Completamente incapaz de cativar o público, o primeiro aspecto diminuidor da obra se encontra na generalizada falta de personalidade de suas personagens. Partindo de uma genérica montagem que visa apresentar brevemente o passado do trio de protagonistas, a obra não demora em se esquivar do aprofundamento dessas mesmas figuras centrais, inserindo o espectador diretamente nos acontecimentos centrais da narrativa e jamais se adentrando nos desejos internos que as conduzem. Com seus dramas pessoais e estados psicológicos reduzidos a marcas físicas – simplistas no tratamento de temas importantes como depressão e autoflagelo – e a uma cansativa alternância entre momentos de leveza e surtos de desespero – aspecto que acaba infantilizando a atuação da injustiçada Joey King -, Kayla, por exemplo, não consegue transcender traços de caricatura, jamais invocando o espectador a se engajar na dúvida em relação a sua culpa e de fato embarcar na trama do filme. Do outro lado, o casal formado por Jay e Rebecca também não ultrapassa meras impressões de perfis humanos, afundado por duas desinteressadas atuações – com ambos Saarsgad e Enos pendendo a um covarde melodrama – e atrapalhando o que poderia ascender como um interessante comentário sobre relacionamentos amorosos.

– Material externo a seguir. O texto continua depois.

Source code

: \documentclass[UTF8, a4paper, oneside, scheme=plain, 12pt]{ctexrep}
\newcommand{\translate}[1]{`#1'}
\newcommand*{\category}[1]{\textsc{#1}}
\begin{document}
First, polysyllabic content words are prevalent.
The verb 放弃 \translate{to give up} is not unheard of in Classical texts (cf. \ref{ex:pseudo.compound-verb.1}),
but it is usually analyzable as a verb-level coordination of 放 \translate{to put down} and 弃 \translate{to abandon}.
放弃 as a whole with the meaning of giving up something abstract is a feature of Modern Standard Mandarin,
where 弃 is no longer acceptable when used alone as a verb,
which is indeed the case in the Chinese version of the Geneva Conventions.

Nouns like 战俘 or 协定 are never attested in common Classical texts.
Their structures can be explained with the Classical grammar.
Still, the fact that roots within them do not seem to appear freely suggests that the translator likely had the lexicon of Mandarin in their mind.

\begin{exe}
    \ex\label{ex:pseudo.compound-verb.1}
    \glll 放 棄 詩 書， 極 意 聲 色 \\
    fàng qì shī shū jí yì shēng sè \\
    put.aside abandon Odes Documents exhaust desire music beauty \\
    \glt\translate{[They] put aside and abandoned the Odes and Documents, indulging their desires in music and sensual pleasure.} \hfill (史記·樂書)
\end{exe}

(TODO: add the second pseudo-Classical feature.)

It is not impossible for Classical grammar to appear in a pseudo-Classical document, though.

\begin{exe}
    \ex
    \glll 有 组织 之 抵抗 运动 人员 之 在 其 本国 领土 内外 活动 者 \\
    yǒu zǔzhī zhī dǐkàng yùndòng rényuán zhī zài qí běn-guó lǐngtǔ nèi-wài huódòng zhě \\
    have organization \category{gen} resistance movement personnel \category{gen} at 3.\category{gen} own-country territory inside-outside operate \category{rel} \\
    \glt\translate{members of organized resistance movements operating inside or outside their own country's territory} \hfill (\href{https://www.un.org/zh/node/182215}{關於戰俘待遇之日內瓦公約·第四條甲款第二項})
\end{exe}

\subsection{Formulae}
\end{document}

Não suficiente, o filme também desaponta por abusar de diálogos expositivos – confiando aos mesmos a pífia contextualização do passado e das motivações daqueles em cena e os pavorosos comentários através dos quais tenta alavancar a sua inteligência – e da suspensão de descrença por parte da plateia, sustentando sua linha central em coincidências narrativas que acabam denunciando a existência de diversos furos de roteiro. Seria injusto ignorar, todavia, que por trás da fragilidade desse último ainda existe um curioso exercício do gênero do suspense, sendo notável o objetivo do mesmo em explorar os extremos da capacidade humana de ignorar os defeitos daqueles que amamos. Dono de um péssimo desenrolar, entretanto, nem mesmo coeso acaba sendo o discurso do filme, surtindo o efeito oposto ao tentar condensar com extrema superficialidade mais críticas do que é capaz de administrar – caso da tentativa de falar sobre o preconceito na figura de Sam (Cas Anvar), personagem paquistanês que não recebe o desenvolvimento merecido.

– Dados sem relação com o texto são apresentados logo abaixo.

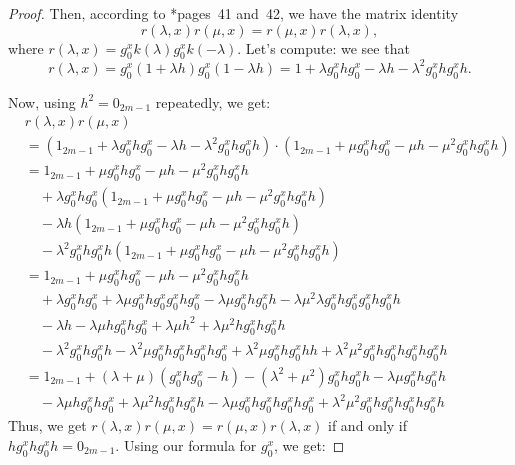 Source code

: \documentclass[a4paper,11pt]{amsproc}
\theoremstyle{plain}
\theoremstyle{definition}
\begin{document}
\begin{proof}
		Then, according to \cite{tomanov1985generalized}*{pages~41 and~42}, we have the matrix identity
		$$
		r(\lambda,x)r(\mu,x)=r(\mu,x)r(\lambda,x),
		$$
		where $r(\lambda,x)=g_0^xk(\lambda)g_0^x k(-\lambda)$. Let's compute: we see that
		$$
		r(\lambda,x)= g_0^x (1+\lambda h)g_0^x (1-\lambda h) = 1 + \lambda g_0^x h g_0^x - \lambda h -\lambda^2 g_0^x h g_0^x h.
		$$
		
		Now, using $h^2=0_{2m-1}$ repeatedly, we get:
		\begin{align*}
			& r(\lambda,x)r(\mu,x)\\
			& = (1_{2m-1} + \lambda g_0^x h g_0^x -\lambda h - \lambda^2 g_0^x h g_0^x h) \cdot (1_{2m-1} + \mu g_0^x h g_0^x -\mu h - \mu^2 g_0^x h g_0^x h) \\
			& = 1_{2m-1} + \mu g_0^x h g_0^x -\mu h- \mu^2 g_0^x h g_0^x h \\
			&\quad + \lambda g_0^x h g_0^x(1_{2m-1} + \mu g_0^x h g_0^x -\mu h- \mu^2 g_0^x h g_0^x h) \\
			&\quad -\lambda h(1_{2m-1} + \mu g_0^x h g_0^x -\mu h - \mu^2 g_0^x h g_0^x h)\\
			&\quad - \lambda^2 g_0^x h g_0^x h(1_{2m-1} + \mu g_0^x h g_0^x - \mu h- \mu^2 g_0^x h g_0^x h)\\
			& = 1_{2m-1} + \mu g_0^x h g_0^x -\mu h - \mu^2 g_0^x h g_0^x h \\
			&\quad + \lambda g_0^x h g_0^x +  \lambda\mu g_0^x h g_0^x g_0^x h g_0^x -\lambda \mu g_0^x h g_0^xh - \lambda\mu^2 \lambda g_0^x h g_0^x g_0^x h g_0^x h\\
			&\quad -\lambda h - \lambda\mu h g_0^x h g_0^x + \lambda\mu h^2+ \lambda\mu^2 h g_0^x h g_0^x h\\
			&\quad - \lambda^2 g_0^x h g_0^x h - \lambda^2\mu g_0^x h g_0^x h g_0^x h g_0^x + \lambda^2\mu g_0^x h g_0^x hh +  \lambda^2\mu^2 g_0^x h g_0^x h g_0^x h g_0^x h\\
			& = 1_{2m-1} +(\lambda+\mu)(g_0^x h g_0^x-h)   - (\lambda^2+\mu^2) g_0^x h g_0^x h -\lambda\mu g_0^x h g_0^x h\\  
			&\quad- \lambda\mu h g_0^x h g_0^x + \lambda \mu^2 h g_0^x h g_0^x h - \lambda\mu g_0^x h g_0^x h g_0^x h g_0^x + \lambda^2\mu^2 g_0^x h g_0^x h g_0^x h g_0^x h
		\end{align*}
		Thus, we get $r(\lambda,x)r(\mu,x)=r(\mu,x)r(\lambda,x)$ if and only if
		$h g_0^x h g_0^x h =0_{2m-1}.$ Using our formula for $g_0^x$, we get:
		

\end{proof}
\end{document}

Sustentado por uma base extremamente frágil, “Mentira Incondicional” até propõe reflexões interessantes, mas acaba fracassando em todos os aspectos. Conduzido por fraquíssimas atuações e repleto de furos de roteiro, o filme é uma prova de que boas intenções não são o suficiente, desperdiçando uma série de importantes apontamentos acerca das relações humanas.